A lot of the IDE based complaints the author has would be eliminated if they used Gradle. Now I know Gradle has its own issues, but saying IDE support is missing entirely just because it’s not available with your tool of choice seems incorrect to me. In fact it seems crazy to me that the author has the concepts “build tool” and “JVM” together in an article and proceeds to go about writing hundreds of words without even mentioning Gradle.

He also doesn’t discuss the current issues around Play Framework being essentially abandoned by Lightbend. Play is the most robust and de facto leading framework to build web apps in Scala. There is also akka-http, but it’s nowhere near as mature and has the same issue as Play framework does of being Akka based. I think he does bring up some serious legitimate concerns about the ecosystem now that Lightbend has gated usage of Akka. Akka had a ton of momentum before that.

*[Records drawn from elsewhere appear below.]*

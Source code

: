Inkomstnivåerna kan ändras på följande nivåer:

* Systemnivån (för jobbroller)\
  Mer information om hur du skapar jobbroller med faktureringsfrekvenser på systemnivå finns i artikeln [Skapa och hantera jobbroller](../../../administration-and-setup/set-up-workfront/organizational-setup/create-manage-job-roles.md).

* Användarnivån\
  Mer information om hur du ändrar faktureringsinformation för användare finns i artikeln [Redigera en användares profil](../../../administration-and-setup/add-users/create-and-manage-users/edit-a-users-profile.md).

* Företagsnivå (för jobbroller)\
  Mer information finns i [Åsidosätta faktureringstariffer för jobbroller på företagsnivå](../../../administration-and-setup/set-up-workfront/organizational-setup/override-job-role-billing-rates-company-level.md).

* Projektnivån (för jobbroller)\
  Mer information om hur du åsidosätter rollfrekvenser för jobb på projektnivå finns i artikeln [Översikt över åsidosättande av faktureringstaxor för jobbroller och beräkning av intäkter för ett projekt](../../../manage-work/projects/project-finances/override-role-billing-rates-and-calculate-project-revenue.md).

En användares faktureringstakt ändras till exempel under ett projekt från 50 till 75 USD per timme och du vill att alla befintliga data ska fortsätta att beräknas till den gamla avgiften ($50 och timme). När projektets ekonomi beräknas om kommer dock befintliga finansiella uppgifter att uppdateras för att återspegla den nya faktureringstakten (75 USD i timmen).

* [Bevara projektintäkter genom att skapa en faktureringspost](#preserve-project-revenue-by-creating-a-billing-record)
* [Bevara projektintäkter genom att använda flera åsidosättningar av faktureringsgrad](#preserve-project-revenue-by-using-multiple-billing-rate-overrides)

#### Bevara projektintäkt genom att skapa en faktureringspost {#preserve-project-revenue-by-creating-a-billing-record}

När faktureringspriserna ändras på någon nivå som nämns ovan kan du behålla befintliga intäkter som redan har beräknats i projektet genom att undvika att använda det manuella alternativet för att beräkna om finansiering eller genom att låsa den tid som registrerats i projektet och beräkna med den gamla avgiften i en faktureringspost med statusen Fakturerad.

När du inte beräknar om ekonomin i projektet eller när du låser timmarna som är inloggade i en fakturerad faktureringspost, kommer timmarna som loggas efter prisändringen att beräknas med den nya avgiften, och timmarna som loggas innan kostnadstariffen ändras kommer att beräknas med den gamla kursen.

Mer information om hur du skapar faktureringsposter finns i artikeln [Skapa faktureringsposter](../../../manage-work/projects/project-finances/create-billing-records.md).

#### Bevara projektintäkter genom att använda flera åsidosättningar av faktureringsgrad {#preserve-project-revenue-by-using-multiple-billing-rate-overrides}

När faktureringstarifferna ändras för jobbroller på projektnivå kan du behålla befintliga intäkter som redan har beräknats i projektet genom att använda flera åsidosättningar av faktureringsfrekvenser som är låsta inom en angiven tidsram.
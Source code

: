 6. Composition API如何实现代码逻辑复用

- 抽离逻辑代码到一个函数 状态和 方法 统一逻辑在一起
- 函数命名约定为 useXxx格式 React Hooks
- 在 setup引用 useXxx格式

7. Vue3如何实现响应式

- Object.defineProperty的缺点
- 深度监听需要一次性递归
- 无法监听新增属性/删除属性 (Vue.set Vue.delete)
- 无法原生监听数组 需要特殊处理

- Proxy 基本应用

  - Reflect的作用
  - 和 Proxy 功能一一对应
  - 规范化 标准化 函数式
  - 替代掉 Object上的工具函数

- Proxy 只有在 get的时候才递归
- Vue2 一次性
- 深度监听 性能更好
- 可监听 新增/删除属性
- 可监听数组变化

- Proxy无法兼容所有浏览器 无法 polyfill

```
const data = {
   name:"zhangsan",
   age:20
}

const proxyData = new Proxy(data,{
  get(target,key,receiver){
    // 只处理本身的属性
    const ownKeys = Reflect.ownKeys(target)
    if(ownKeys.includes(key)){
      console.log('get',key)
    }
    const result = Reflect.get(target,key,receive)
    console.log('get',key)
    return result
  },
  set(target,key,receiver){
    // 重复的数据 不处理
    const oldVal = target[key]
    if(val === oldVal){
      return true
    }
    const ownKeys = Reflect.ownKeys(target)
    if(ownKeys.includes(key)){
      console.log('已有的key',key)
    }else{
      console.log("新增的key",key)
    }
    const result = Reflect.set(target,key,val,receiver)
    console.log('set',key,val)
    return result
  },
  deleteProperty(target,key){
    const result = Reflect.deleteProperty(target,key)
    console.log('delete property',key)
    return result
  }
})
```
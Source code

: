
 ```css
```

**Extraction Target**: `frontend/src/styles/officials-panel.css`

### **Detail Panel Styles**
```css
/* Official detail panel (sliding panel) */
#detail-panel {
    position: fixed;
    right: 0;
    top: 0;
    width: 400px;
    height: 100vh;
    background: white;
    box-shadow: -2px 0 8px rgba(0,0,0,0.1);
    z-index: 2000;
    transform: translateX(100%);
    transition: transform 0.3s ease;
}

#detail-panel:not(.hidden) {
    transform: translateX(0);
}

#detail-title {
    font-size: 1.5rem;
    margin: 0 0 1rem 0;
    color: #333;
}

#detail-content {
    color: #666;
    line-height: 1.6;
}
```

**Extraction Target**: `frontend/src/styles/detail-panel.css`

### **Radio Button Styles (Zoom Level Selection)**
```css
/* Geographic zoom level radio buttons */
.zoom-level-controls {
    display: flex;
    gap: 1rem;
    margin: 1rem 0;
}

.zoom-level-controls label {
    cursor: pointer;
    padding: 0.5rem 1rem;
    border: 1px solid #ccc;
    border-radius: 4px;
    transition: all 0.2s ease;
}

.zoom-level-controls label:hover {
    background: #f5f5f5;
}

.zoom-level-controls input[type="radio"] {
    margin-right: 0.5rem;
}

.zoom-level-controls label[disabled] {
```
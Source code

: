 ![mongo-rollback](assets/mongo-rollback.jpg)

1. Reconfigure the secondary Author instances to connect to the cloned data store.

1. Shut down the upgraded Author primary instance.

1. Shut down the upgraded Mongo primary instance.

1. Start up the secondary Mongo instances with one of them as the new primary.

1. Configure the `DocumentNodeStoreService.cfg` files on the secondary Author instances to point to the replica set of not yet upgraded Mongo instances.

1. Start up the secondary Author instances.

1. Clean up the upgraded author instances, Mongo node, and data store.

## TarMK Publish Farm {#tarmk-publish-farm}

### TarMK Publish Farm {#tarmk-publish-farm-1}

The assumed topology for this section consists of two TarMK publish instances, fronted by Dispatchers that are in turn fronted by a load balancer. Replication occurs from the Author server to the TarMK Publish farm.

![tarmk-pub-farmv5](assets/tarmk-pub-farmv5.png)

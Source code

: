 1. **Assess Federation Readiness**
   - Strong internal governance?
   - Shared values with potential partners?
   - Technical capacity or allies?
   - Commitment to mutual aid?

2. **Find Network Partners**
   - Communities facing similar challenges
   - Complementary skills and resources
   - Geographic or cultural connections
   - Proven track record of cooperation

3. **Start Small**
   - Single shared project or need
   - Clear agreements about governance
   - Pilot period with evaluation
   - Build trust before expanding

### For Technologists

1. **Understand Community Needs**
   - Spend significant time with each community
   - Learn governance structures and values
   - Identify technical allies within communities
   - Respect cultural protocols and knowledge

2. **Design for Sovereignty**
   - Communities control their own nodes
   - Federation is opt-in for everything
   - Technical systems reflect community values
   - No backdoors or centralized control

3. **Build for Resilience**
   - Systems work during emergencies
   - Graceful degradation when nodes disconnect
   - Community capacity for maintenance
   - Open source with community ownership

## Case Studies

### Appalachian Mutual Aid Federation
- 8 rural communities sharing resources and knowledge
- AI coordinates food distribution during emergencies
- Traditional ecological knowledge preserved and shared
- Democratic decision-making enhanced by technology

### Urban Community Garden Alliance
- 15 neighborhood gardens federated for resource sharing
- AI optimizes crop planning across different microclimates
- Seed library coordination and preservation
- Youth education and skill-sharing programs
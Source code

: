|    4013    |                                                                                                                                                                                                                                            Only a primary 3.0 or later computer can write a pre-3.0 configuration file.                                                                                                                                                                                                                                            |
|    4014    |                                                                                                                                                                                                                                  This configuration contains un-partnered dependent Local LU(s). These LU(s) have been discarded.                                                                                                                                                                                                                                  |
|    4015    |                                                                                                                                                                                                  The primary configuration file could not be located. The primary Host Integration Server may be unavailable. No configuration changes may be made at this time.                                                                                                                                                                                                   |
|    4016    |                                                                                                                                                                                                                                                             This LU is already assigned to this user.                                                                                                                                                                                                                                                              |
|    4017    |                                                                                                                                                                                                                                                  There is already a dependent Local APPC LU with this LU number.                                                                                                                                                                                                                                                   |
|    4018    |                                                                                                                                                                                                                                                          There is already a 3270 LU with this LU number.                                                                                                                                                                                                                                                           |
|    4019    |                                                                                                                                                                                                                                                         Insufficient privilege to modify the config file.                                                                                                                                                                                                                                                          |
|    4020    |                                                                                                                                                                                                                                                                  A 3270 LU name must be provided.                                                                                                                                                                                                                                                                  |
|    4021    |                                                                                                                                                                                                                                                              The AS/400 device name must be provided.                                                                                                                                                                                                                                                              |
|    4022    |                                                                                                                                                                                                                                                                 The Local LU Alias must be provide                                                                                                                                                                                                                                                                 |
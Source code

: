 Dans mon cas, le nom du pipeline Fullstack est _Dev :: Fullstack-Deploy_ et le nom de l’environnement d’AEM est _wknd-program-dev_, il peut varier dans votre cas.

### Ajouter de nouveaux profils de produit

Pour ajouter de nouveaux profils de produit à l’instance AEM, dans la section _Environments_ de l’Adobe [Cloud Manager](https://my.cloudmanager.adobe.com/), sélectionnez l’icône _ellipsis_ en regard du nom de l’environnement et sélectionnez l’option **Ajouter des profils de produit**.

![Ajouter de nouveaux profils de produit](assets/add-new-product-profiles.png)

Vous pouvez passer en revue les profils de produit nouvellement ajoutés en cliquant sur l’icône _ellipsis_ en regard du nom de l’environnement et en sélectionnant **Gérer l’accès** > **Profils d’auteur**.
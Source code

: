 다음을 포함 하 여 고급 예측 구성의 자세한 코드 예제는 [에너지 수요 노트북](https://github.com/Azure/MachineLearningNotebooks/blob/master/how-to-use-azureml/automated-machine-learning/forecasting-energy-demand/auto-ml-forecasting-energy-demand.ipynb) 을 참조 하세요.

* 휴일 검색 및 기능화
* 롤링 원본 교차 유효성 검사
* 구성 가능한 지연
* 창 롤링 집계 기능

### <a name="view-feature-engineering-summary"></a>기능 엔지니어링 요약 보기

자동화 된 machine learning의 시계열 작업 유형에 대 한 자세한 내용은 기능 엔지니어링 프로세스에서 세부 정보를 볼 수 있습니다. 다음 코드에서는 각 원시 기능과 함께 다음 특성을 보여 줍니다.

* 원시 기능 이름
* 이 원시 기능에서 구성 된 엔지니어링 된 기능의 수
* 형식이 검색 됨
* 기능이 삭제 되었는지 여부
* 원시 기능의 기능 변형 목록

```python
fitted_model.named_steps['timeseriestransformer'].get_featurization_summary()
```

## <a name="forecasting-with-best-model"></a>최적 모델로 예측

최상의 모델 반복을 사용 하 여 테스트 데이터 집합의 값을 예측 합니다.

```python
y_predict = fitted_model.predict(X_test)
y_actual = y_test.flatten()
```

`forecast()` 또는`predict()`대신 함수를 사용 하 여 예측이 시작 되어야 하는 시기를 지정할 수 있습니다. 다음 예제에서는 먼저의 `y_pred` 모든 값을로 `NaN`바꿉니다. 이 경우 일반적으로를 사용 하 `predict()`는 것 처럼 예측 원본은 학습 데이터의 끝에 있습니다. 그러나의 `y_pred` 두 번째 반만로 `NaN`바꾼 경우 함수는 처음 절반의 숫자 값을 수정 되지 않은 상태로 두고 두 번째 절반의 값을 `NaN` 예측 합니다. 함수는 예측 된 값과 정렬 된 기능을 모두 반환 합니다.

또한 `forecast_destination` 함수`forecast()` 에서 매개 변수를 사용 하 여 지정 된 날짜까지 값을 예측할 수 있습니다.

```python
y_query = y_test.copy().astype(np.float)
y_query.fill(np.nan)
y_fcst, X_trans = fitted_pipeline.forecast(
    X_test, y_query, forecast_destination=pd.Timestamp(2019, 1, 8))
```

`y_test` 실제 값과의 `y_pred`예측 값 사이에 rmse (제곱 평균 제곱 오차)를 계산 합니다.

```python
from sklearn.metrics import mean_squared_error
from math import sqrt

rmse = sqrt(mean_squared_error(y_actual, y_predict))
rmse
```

He’s actually arguing against sudden changes.

From the article:

> The looming threat of a future radically different Scala 4 is the single greatest existential threat to Scala.

I think what prompted John to write this article is that there’s a huge commercial penalty in releasing a new major version of the language, and we should be focussing on making the existing language version(s) more commercially viable before we start another academically-led reinvention

Good point, but he also seems to be arguing that the language has significant problems and needs fundamental change, which I don't agree with. For example, he says:

> I believe that the time for action has come > In the ashes of Scala 2 and the Lightbend OSS ecosystem, we need a rebirth for Scala.

Then he gives all sorts of horrible grades that in my opinion aren't justified when compared to any other language. Make small things seem huge.

Would you recommend someone currently using F# to try out Scala?
I don't have any experience with F#, so it's hard for me to say, but I love Scala. I think JVM is the best probably and could be worth your effort hard to say
F# does not really support pure functional programming in the sense that Scala does, so yeah. Use Scala ZIO and you will see what I mean.

It also has some other nice features that F# lacks. But F# also has some nice things that Scala lacks. Overall I think it's worth to learn it for learning new concepts, but F# is already great, so don't expect Scala to be way ahead and even worse in some ways (syntax, no type providers, ...)

Scala is both more functional than F# (type system has more features) and less functional (more emphasis on OOP). I don’t think it’s a net improvement tbh. Better JVM access is nice though.
Why would OOP and functional programming be at opposite ends of a spectrum?
A good example would be [1], where covariance and contra-variance are offered to you by the language due to its relation to OOP and the need for subtyping for it, whereas you'd probably be better off if you forgot about their existence (most of the times) and designed everything with Invariance and higher-kinded data [2].

[1] https://docs.scala-lang.org/tour/variances.html

[2] https://reasonablypolymorphic.com/blog/higher-kinded-data/

They aren't diametrically opposed, though OO methods obscure function composition (point-free style).
Minimising state vs hiding state behind interfaces / methods

The two can coexist in one code base but they are fundamentally opposed.

A common joke in my previous org that heavily used Scala with functional paradigms is that an engineer’s first few PR’s were often implemented in “Scava” since Scala lets you lean into OO paradigms. It kind of means that there are two (or more) “right” ways to do things in Scala which IMO is a detriment to the language. This is where other languages like Python got it right by introducing the concept of “Pythonic”. You can do weird stuff, but it won’t be accepted into the zeitgeist that was defined by the benevolent dictator.
Scala is also an FP language that places emphasis on types, but it does so in a way very different from F#, which is still based on Hindley–Milner. I think Scala is worth checking out for a different perspective.
Over 9 years of Scala here. Scala definitely has quite a few warts.